*** Opening of Records supplied ***
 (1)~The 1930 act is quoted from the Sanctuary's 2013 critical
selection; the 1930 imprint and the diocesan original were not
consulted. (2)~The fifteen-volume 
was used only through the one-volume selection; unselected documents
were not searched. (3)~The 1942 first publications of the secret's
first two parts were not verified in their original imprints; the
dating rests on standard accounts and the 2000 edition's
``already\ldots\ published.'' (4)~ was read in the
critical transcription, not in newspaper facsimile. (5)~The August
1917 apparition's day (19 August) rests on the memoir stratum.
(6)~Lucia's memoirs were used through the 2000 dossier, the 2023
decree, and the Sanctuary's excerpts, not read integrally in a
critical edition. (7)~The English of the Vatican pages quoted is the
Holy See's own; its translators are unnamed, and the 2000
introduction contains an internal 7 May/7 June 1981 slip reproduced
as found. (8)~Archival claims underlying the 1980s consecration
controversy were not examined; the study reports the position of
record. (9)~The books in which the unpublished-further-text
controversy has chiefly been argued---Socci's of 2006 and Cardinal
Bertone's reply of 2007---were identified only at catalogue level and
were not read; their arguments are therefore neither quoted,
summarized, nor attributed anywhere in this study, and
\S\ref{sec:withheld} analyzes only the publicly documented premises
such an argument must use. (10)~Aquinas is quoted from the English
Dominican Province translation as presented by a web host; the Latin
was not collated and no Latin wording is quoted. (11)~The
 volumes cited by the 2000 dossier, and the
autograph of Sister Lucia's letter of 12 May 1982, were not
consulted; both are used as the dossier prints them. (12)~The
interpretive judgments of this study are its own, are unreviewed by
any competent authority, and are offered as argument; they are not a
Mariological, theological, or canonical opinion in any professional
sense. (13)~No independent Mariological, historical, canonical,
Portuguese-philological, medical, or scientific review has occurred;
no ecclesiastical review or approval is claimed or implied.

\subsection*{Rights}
*** Close of Records supplied ***
Extract the whole listing, character for character.

_Answer box_
 (1)~The 1930 act is quoted from the Sanctuary's 2013 critical
selection; the 1930 imprint and the diocesan original were not
consulted. (2)~The fifteen-volume 
was used only through the one-volume selection; unselected documents
were not searched. (3)~The 1942 first publications of the secret's
first two parts were not verified in their original imprints; the
dating rests on standard accounts and the 2000 edition's
``already\ldots\ published.'' (4)~ was read in the
critical transcription, not in newspaper facsimile. (5)~The August
1917 apparition's day (19 August) rests on the memoir stratum.
(6)~Lucia's memoirs were used through the 2000 dossier, the 2023
decree, and the Sanctuary's excerpts, not read integrally in a
critical edition. (7)~The English of the Vatican pages quoted is the
Holy See's own; its translators are unnamed, and the 2000
introduction contains an internal 7 May/7 June 1981 slip reproduced
as found. (8)~Archival claims underlying the 1980s consecration
controversy were not examined; the study reports the position of
record. (9)~The books in which the unpublished-further-text
controversy has chiefly been argued---Socci's of 2006 and Cardinal
Bertone's reply of 2007---were identified only at catalogue level and
were not read; their arguments are therefore neither quoted,
summarized, nor attributed anywhere in this study, and
\S\ref{sec:withheld} analyzes only the publicly documented premises
such an argument must use. (10)~Aquinas is quoted from the English
Dominican Province translation as presented by a web host; the Latin
was not collated and no Latin wording is quoted. (11)~The
 volumes cited by the 2000 dossier, and the
autograph of Sister Lucia's letter of 12 May 1982, were not
consulted; both are used as the dossier prints them. (12)~The
interpretive judgments of this study are its own, are unreviewed by
any competent authority, and are offered as argument; they are not a
Mariological, theological, or canonical opinion in any professional
sense. (13)~No independent Mariological, historical, canonical,
Portuguese-philological, medical, or scientific review has occurred;
no ecclesiastical review or approval is claimed or implied.

\subsection*{Rights}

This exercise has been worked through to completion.